Home > One by One by One : Making a Small Difference Amid a Billion Problems(60)

One by One by One : Making a Small Difference Amid a Billion Problems(60)
Author: Aaron Berkowitz

While all of this played out, Pasteur came to HUM nearly every time I was in Haiti, making the three-hour trip from the port town of Gonaïves to Mirebalais by taptap. When I had first met him, I explained that I would try to advocate on his behalf to get him surgery for free in the US, but I couldn’t promise anything. Each time he came back, he told me he kept praying to God for help, and he knew his prayers would ultimately be answered.
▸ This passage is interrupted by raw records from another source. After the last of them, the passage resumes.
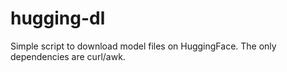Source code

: # hugging-dl
Simple script to download model files on HuggingFace. The only dependencies are curl/awk.
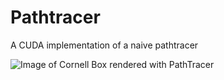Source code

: # Pathtracer
A CUDA implementation of a naive pathtracer

![Image of Cornell Box rendered with PathTracer](http://i.imgur.com/VtLntDC.png)

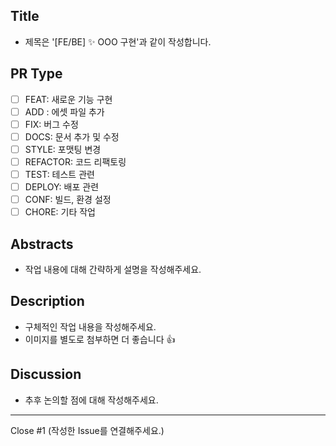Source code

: ## Title
- 제목은 '[FE/BE] ✨ OOO 구현'과 같이 작성합니다.

## PR Type
- [ ] FEAT: 새로운 기능 구현
- [ ] ADD : 에셋 파일 추가
- [ ] FIX: 버그 수정
- [ ] DOCS: 문서 추가 및 수정
- [ ] STYLE: 포맷팅 변경
- [ ] REFACTOR: 코드 리팩토링
- [ ] TEST: 테스트 관련
- [ ] DEPLOY: 배포 관련
- [ ] CONF: 빌드, 환경 설정
- [ ] CHORE: 기타 작업

## Abstracts
- 작업 내용에 대해 간략하게 설명을 작성해주세요.

## Description
- 구체적인 작업 내용을 작성해주세요.
- 이미지를 별도로 첨부하면 더 좋습니다 👍

## Discussion
- 추후 논의할 점에 대해 작성해주세요.

---
Close #1
(작성한 Issue를 연결해주세요.)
I wasn’t so sure. I told him I was trying to help him, but it was a slow process and it wasn’t up to me.

“Apre Bondye se doktè!” Pasteur would exclaim in response with a preacher’s emphatic declamation. (“After God is the doctor!”)
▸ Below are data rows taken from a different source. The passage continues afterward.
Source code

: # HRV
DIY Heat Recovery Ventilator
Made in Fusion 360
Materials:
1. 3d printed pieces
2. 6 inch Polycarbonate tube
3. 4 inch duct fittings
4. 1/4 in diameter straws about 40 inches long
I had serious concerns that I wasn’t going to live up to his expectations.

Once, when François—our first neurology trainee in Haiti—saw Pasteur’s chart in the stack of the day’s consults given to us by one of the HUM clinic nurses, he moved it to the bottom of the pile.

“Why did you do that?” I asked him.

“Because he always takes such a long time and then we fall so far behind!” he replied, slightly irritated. Then he looked away, shook his head, and added somberly, “And because it’s just too depressing to see this poor pastor and not be able to do anything for him.”
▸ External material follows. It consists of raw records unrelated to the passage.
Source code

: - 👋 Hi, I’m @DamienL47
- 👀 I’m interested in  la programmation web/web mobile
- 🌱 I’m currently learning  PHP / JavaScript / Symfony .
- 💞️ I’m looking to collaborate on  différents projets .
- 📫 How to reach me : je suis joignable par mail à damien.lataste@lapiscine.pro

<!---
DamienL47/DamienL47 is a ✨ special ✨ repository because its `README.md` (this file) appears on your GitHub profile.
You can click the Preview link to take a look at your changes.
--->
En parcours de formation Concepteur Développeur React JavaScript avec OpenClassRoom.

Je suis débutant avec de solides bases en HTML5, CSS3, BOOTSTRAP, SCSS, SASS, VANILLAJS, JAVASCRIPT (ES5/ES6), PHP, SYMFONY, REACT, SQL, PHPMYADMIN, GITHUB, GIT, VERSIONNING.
I felt ashamed too each time I saw Pasteur. Had I given him false hope in a situation in which I was not the ultimate decision-maker? Had I relied too heavily on our hospital as the only possible solution when I should have tried more broadly with other hospitals? But in a different hospital it would be harder for Michelle, Anne, and me to interface with the care team and advocate for Pasteur as had been so important with Janel. And several hospitals where we didn’t have personal contacts had refused Francky’s case. We decided to persist at Brigham.

“Just keep pushing,” Michelle advised me. “Maybe the administration thinks you’ll forget about it or give up. But just keep at it! In the end, they always do the right thing.”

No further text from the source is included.